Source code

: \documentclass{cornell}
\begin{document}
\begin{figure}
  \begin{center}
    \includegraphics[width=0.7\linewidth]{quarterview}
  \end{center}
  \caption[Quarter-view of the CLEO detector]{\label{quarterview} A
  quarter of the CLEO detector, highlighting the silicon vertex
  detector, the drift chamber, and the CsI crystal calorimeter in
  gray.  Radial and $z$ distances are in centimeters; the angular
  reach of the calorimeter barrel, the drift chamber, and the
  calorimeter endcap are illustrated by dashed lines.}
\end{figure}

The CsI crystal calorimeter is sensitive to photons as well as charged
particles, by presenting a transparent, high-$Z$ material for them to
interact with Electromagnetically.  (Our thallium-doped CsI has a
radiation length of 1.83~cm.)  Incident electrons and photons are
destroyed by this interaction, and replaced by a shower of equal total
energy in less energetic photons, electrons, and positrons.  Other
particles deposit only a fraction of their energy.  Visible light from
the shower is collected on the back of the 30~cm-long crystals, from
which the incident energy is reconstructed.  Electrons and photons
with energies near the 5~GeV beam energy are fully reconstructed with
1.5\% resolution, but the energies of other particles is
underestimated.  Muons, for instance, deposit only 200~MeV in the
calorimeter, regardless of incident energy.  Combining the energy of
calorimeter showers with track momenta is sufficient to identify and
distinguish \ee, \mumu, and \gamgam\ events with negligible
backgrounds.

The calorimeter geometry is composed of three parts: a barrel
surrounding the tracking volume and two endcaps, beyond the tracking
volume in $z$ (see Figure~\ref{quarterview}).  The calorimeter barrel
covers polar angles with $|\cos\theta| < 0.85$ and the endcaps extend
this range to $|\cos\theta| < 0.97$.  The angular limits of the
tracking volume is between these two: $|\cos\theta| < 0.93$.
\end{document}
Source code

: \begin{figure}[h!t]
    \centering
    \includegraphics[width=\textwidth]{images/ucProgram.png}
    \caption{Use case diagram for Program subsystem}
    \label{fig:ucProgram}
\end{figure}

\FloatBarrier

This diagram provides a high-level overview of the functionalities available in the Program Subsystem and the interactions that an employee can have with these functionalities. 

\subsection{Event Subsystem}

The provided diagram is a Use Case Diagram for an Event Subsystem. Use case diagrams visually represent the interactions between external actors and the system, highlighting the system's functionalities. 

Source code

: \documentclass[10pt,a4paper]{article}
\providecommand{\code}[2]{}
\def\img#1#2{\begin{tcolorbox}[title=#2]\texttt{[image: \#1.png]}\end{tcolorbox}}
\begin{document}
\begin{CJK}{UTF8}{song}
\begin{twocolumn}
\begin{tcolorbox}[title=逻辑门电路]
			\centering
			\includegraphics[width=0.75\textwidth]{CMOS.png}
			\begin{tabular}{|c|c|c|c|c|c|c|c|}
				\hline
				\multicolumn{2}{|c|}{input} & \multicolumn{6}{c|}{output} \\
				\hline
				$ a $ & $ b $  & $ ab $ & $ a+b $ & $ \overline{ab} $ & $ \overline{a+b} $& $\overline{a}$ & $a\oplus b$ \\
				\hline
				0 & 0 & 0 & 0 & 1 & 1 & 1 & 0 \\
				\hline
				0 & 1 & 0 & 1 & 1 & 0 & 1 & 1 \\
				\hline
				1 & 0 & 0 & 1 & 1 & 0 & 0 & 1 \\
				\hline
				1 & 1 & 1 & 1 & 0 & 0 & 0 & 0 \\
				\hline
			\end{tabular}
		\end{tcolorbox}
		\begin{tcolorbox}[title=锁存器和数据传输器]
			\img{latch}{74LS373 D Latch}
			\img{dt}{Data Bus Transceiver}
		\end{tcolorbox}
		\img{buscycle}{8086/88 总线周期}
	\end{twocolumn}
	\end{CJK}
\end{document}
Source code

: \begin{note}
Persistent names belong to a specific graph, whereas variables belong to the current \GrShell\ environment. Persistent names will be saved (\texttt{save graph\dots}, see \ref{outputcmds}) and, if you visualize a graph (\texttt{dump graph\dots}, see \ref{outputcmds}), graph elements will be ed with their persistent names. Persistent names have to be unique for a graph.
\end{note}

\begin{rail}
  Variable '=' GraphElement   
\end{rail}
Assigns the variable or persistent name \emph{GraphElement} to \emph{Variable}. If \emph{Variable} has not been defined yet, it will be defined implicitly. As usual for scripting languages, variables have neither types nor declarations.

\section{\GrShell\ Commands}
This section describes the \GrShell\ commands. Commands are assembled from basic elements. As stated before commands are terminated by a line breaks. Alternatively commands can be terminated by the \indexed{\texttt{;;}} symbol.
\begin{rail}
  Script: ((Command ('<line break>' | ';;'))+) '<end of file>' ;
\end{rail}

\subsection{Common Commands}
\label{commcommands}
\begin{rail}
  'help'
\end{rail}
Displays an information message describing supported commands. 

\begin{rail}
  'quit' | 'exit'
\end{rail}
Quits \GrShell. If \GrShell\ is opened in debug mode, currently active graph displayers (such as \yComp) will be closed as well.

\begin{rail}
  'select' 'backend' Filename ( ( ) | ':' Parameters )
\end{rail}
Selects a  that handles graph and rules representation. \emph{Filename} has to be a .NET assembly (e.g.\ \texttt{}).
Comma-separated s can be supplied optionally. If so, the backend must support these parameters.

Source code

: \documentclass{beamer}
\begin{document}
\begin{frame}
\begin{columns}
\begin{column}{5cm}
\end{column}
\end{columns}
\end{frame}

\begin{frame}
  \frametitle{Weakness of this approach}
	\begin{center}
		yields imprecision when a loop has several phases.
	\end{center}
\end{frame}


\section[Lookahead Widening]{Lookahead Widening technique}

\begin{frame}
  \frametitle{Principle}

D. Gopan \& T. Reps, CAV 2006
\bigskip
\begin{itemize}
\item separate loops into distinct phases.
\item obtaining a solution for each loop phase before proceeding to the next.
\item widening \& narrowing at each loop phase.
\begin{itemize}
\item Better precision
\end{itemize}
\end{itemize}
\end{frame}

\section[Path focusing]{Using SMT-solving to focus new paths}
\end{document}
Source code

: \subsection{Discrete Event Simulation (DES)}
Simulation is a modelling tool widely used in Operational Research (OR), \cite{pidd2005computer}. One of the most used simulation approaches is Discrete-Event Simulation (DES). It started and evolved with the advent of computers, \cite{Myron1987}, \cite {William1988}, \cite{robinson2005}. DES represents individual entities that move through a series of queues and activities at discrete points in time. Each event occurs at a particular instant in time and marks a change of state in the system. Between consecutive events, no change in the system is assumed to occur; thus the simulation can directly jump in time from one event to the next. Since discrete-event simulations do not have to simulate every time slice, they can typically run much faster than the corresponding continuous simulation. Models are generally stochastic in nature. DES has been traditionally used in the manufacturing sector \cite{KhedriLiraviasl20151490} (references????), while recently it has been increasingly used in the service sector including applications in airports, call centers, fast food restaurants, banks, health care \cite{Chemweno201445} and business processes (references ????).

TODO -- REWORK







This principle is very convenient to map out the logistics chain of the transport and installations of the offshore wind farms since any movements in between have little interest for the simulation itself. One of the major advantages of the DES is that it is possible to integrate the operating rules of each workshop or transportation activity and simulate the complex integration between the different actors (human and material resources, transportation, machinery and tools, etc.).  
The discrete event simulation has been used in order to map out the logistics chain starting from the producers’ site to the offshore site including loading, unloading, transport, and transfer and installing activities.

- - -

# Work task
Output the listing above in its entirety, exactly as given.

# Your response
Source code

: \documentclass{cornell}
\begin{document}
\begin{figure}
  \begin{center}
    \includegraphics[width=0.7\linewidth]{quarterview}
  \end{center}
  \caption[Quarter-view of the CLEO detector]{\label{quarterview} A
  quarter of the CLEO detector, highlighting the silicon vertex
  detector, the drift chamber, and the CsI crystal calorimeter in
  gray.  Radial and $z$ distances are in centimeters; the angular
  reach of the calorimeter barrel, the drift chamber, and the
  calorimeter endcap are illustrated by dashed lines.}
\end{figure}

The CsI crystal calorimeter is sensitive to photons as well as charged
particles, by presenting a transparent, high-$Z$ material for them to
interact with Electromagnetically.  (Our thallium-doped CsI has a
radiation length of 1.83~cm.)  Incident electrons and photons are
destroyed by this interaction, and replaced by a shower of equal total
energy in less energetic photons, electrons, and positrons.  Other
particles deposit only a fraction of their energy.  Visible light from
the shower is collected on the back of the 30~cm-long crystals, from
which the incident energy is reconstructed.  Electrons and photons
with energies near the 5~GeV beam energy are fully reconstructed with
1.5\% resolution, but the energies of other particles is
underestimated.  Muons, for instance, deposit only 200~MeV in the
calorimeter, regardless of incident energy.  Combining the energy of
calorimeter showers with track momenta is sufficient to identify and
distinguish \ee, \mumu, and \gamgam\ events with negligible
backgrounds.

The calorimeter geometry is composed of three parts: a barrel
surrounding the tracking volume and two endcaps, beyond the tracking
volume in $z$ (see Figure~\ref{quarterview}).  The calorimeter barrel
covers polar angles with $|\cos\theta| < 0.85$ and the endcaps extend
this range to $|\cos\theta| < 0.97$.  The angular limits of the
tracking volume is between these two: $|\cos\theta| < 0.93$.
\end{document}
Source code

: \begin{figure}[h!t]
    \centering
    \includegraphics[width=\textwidth]{images/ucProgram.png}
    \caption{Use case diagram for Program subsystem}
    \label{fig:ucProgram}
\end{figure}

\FloatBarrier

This diagram provides a high-level overview of the functionalities available in the Program Subsystem and the interactions that an employee can have with these functionalities. 

\subsection{Event Subsystem}

The provided diagram is a Use Case Diagram for an Event Subsystem. Use case diagrams visually represent the interactions between external actors and the system, highlighting the system's functionalities. 

Source code

: \documentclass[10pt,a4paper]{article}
\providecommand{\code}[2]{}
\def\img#1#2{\begin{tcolorbox}[title=#2]\texttt{[image: \#1.png]}\end{tcolorbox}}
\begin{document}
\begin{CJK}{UTF8}{song}
\begin{twocolumn}
\begin{tcolorbox}[title=逻辑门电路]
			\centering
			\includegraphics[width=0.75\textwidth]{CMOS.png}
			\begin{tabular}{|c|c|c|c|c|c|c|c|}
				\hline
				\multicolumn{2}{|c|}{input} & \multicolumn{6}{c|}{output} \\
				\hline
				$ a $ & $ b $  & $ ab $ & $ a+b $ & $ \overline{ab} $ & $ \overline{a+b} $& $\overline{a}$ & $a\oplus b$ \\
				\hline
				0 & 0 & 0 & 0 & 1 & 1 & 1 & 0 \\
				\hline
				0 & 1 & 0 & 1 & 1 & 0 & 1 & 1 \\
				\hline
				1 & 0 & 0 & 1 & 1 & 0 & 0 & 1 \\
				\hline
				1 & 1 & 1 & 1 & 0 & 0 & 0 & 0 \\
				\hline
			\end{tabular}
		\end{tcolorbox}
		\begin{tcolorbox}[title=锁存器和数据传输器]
			\img{latch}{74LS373 D Latch}
			\img{dt}{Data Bus Transceiver}
		\end{tcolorbox}
		\img{buscycle}{8086/88 总线周期}
	\end{twocolumn}
	\end{CJK}
\end{document}
Source code

: \begin{note}
Persistent names belong to a specific graph, whereas variables belong to the current \GrShell\ environment. Persistent names will be saved (\texttt{save graph\dots}, see \ref{outputcmds}) and, if you visualize a graph (\texttt{dump graph\dots}, see \ref{outputcmds}), graph elements will be ed with their persistent names. Persistent names have to be unique for a graph.
\end{note}

\begin{rail}
  Variable '=' GraphElement   
\end{rail}
Assigns the variable or persistent name \emph{GraphElement} to \emph{Variable}. If \emph{Variable} has not been defined yet, it will be defined implicitly. As usual for scripting languages, variables have neither types nor declarations.

\section{\GrShell\ Commands}
This section describes the \GrShell\ commands. Commands are assembled from basic elements. As stated before commands are terminated by a line breaks. Alternatively commands can be terminated by the \indexed{\texttt{;;}} symbol.
\begin{rail}
  Script: ((Command ('<line break>' | ';;'))+) '<end of file>' ;
\end{rail}

\subsection{Common Commands}
\label{commcommands}
\begin{rail}
  'help'
\end{rail}
Displays an information message describing supported commands. 

\begin{rail}
  'quit' | 'exit'
\end{rail}
Quits \GrShell. If \GrShell\ is opened in debug mode, currently active graph displayers (such as \yComp) will be closed as well.

\begin{rail}
  'select' 'backend' Filename ( ( ) | ':' Parameters )
\end{rail}
Selects a  that handles graph and rules representation. \emph{Filename} has to be a .NET assembly (e.g.\ \texttt{}).
Comma-separated s can be supplied optionally. If so, the backend must support these parameters.

Source code

: \documentclass{beamer}
\begin{document}
\begin{frame}
\begin{columns}
\begin{column}{5cm}
\end{column}
\end{columns}
\end{frame}

\begin{frame}
  \frametitle{Weakness of this approach}
	\begin{center}
		yields imprecision when a loop has several phases.
	\end{center}
\end{frame}


\section[Lookahead Widening]{Lookahead Widening technique}

\begin{frame}
  \frametitle{Principle}

D. Gopan \& T. Reps, CAV 2006
\bigskip
\begin{itemize}
\item separate loops into distinct phases.
\item obtaining a solution for each loop phase before proceeding to the next.
\item widening \& narrowing at each loop phase.
\begin{itemize}
\item Better precision
\end{itemize}
\end{itemize}
\end{frame}

\section[Path focusing]{Using SMT-solving to focus new paths}
\end{document}
Source code

: \subsection{Discrete Event Simulation (DES)}
Simulation is a modelling tool widely used in Operational Research (OR), \cite{pidd2005computer}. One of the most used simulation approaches is Discrete-Event Simulation (DES). It started and evolved with the advent of computers, \cite{Myron1987}, \cite {William1988}, \cite{robinson2005}. DES represents individual entities that move through a series of queues and activities at discrete points in time. Each event occurs at a particular instant in time and marks a change of state in the system. Between consecutive events, no change in the system is assumed to occur; thus the simulation can directly jump in time from one event to the next. Since discrete-event simulations do not have to simulate every time slice, they can typically run much faster than the corresponding continuous simulation. Models are generally stochastic in nature. DES has been traditionally used in the manufacturing sector \cite{KhedriLiraviasl20151490} (references????), while recently it has been increasingly used in the service sector including applications in airports, call centers, fast food restaurants, banks, health care \cite{Chemweno201445} and business processes (references ????).

TODO -- REWORK







This principle is very convenient to map out the logistics chain of the transport and installations of the offshore wind farms since any movements in between have little interest for the simulation itself. One of the major advantages of the DES is that it is possible to integrate the operating rules of each workshop or transportation activity and simulate the complex integration between the different actors (human and material resources, transportation, machinery and tools, etc.).  
The discrete event simulation has been used in order to map out the logistics chain starting from the producers’ site to the offshore site including loading, unloading, transport, and transfer and installing activities.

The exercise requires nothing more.